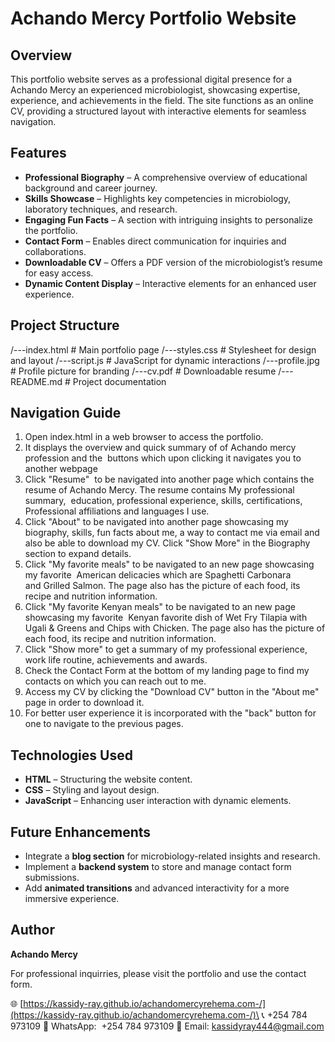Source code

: # Achando Mercy Portfolio Website

## Overview

This portfolio website serves as a professional digital presence for a Achando Mercy an experienced microbiologist, showcasing expertise, experience, and achievements in the field. The site functions as an online CV, providing a structured layout with interactive elements for seamless navigation.

## Features

- **Professional Biography** – A comprehensive overview of educational background and career journey.
- **Skills Showcase** – Highlights key competencies in microbiology, laboratory techniques, and research.
- **Engaging Fun Facts** – A section with intriguing insights to personalize the portfolio.
- **Contact Form** – Enables direct communication for inquiries and collaborations.
- **Downloadable CV** – Offers a PDF version of the microbiologist’s resume for easy access.
- **Dynamic Content Display** – Interactive elements for an enhanced user experience.

## Project Structure


/---index.html      # Main portfolio page
/---styles.css      # Stylesheet for design and layout
/---script.js       # JavaScript for dynamic interactions
/---profile.jpg     # Profile picture for branding
/---cv.pdf          # Downloadable resume
/---README.md       # Project documentation

## Navigation Guide

1. Open index.html in a web browser to access the portfolio.
2. It displays the overview and quick summary of of Achando mercy profession and the  buttons which upon clicking it navigates you to another webpage
3. Click "Resume"  to be navigated into another page which contains the resume of Achando Mercy. The resume contains My professional summary,  education, professional experience, skills, certifications, Professional affiliations and languages I use.
4. Click "About" to be navigated into another page showcasing my biography, skills, fun facts about me, a way to contact me via email and also be able to download my CV. Click "Show More" in the Biography section to expand details. 
5. Click "My favorite meals" to be navigated to an new page showcasing my favorite  American delicacies which are Spaghetti Carbonara and Grilled Salmon. The page also has the picture of each food, its recipe and nutrition information.
6. Click "My favorite Kenyan meals" to be navigated to an new page showcasing my favorite  Kenyan favorite dish of Wet Fry Tilapia with Ugali & Greens and Chips with Chicken. The page also has the picture of each food, its recipe and nutrition information.
7. Click "Show more" to get a summary of my professional experience, work life routine, achievements and awards.
8. Check the Contact Form at the bottom of my landing page to find my contacts on which you can reach out to me.
9. Access my CV by clicking the "Download CV" button in the "About me" page in order to download it.
10. For better user experience it is incorporated with the "back" button for one to navigate to the previous pages.



## Technologies Used

- **HTML** – Structuring the website content.
- **CSS** – Styling and layout design.
- **JavaScript** – Enhancing user interaction with dynamic elements.

## Future Enhancements

- Integrate a **blog section** for microbiology-related insights and research.
- Implement a **backend system** to store and manage contact form submissions.
- Add **animated transitions** and advanced interactivity for a more immersive experience.

## Author

**Achando Mercy**

For professional inquirries, please visit the portfolio and use the contact form.

🌐 [https://kassidy-ray.github.io/achandomercyrehema.com-/](https://kassidy-ray.github.io/achandomercyrehema.com-/)\
📞 +254 784 973109
💬 WhatsApp:  +254 784 973109
📧 Email: kassidyray444@gmail.com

TASK TO CARRY OUT: Lines containing the string "user" are the ones to copy from the entries above.

WRITTEN ANSWER:
- **Dynamic Content Display** – Interactive elements for an enhanced user experience.
10. For better user experience it is incorporated with the "back" button for one to navigate to the previous pages.
- **JavaScript** – Enhancing user interaction with dynamic elements.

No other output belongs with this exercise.